Provided records =
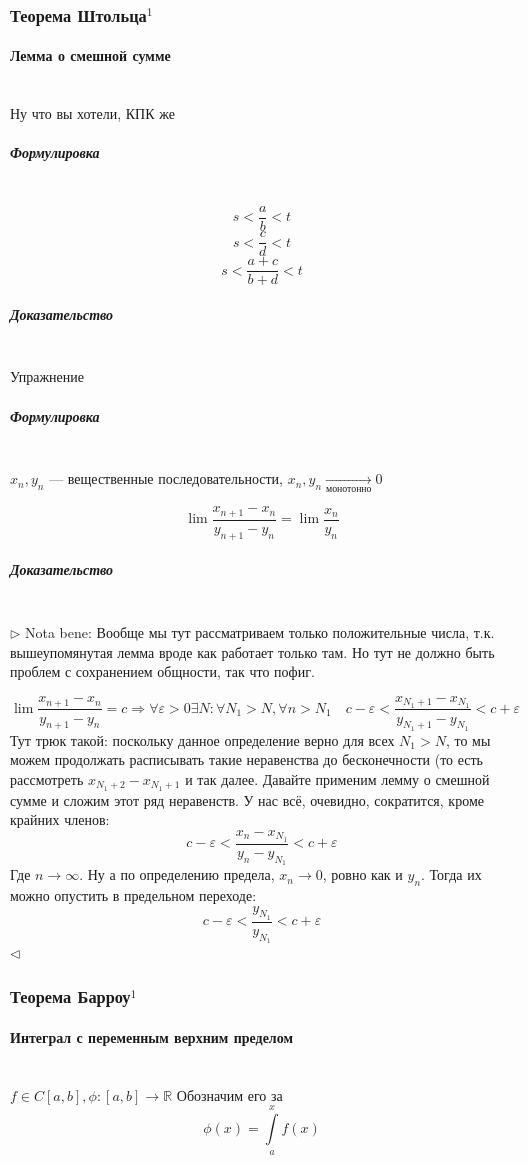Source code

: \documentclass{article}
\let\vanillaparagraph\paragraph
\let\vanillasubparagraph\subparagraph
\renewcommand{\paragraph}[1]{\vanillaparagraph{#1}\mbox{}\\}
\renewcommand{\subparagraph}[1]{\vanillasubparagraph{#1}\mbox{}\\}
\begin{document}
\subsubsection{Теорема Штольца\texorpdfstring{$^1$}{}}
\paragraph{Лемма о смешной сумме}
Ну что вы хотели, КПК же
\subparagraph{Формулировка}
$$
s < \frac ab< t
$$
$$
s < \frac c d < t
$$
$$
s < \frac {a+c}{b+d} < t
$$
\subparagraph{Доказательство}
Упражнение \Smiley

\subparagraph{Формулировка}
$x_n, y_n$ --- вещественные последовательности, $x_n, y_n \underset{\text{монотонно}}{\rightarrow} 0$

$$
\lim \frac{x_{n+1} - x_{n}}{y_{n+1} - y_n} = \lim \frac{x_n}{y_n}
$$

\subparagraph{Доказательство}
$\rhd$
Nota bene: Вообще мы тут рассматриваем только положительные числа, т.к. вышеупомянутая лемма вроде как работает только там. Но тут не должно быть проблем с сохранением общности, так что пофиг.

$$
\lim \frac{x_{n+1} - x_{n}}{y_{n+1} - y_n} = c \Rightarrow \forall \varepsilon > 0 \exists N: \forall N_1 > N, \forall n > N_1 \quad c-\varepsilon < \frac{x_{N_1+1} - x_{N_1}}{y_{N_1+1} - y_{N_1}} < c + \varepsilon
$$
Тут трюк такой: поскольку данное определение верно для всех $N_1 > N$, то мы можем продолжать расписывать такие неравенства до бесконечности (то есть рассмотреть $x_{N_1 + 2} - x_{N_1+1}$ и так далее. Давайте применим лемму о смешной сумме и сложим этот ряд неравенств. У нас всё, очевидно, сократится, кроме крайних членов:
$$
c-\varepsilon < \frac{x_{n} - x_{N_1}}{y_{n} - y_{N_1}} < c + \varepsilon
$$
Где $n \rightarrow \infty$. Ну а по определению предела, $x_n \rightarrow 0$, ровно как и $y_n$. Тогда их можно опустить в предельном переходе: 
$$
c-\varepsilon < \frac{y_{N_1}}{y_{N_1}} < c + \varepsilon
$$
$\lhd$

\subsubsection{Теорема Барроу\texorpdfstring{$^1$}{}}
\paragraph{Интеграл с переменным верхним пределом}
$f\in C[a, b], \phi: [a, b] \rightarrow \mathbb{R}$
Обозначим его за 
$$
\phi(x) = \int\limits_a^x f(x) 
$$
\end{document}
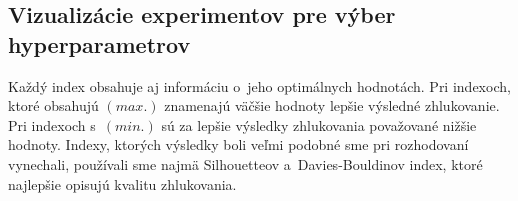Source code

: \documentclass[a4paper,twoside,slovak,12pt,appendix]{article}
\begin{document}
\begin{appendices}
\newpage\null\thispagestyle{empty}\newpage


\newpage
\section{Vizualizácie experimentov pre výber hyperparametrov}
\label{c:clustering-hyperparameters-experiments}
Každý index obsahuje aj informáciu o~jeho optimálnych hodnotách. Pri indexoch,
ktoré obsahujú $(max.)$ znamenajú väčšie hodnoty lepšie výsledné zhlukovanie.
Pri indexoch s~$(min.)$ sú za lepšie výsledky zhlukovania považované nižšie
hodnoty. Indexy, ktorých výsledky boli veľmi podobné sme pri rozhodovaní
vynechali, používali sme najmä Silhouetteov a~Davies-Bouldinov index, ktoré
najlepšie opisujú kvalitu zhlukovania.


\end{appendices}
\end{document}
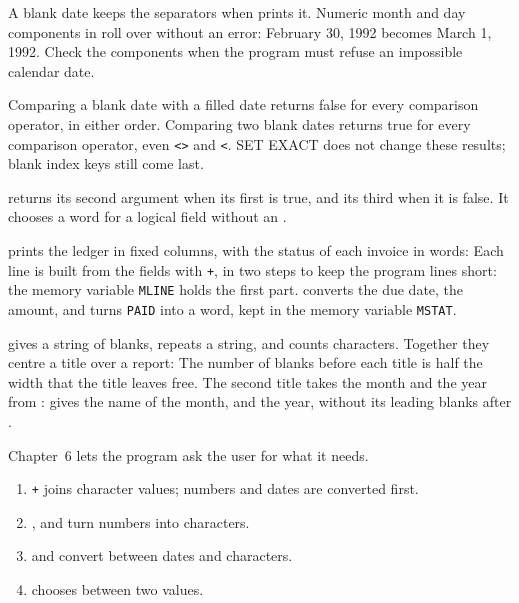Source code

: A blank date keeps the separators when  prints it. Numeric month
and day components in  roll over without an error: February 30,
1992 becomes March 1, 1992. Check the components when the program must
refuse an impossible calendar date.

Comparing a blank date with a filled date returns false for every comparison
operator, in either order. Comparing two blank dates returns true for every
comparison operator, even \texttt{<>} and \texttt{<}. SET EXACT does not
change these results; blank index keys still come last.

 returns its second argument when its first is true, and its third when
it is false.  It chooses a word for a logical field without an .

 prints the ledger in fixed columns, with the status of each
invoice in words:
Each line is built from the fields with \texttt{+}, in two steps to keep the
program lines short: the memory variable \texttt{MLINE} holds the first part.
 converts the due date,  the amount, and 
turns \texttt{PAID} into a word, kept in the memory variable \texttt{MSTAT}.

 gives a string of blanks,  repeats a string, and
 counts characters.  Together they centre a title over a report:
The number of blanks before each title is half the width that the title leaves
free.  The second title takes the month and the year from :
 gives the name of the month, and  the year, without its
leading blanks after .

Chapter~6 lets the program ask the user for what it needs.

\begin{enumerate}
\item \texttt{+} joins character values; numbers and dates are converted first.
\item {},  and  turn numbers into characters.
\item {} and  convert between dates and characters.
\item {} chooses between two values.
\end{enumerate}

Description of the task =
Looking at the data above, count each line that holds the word "memory" and report the count alone.

Task response =
2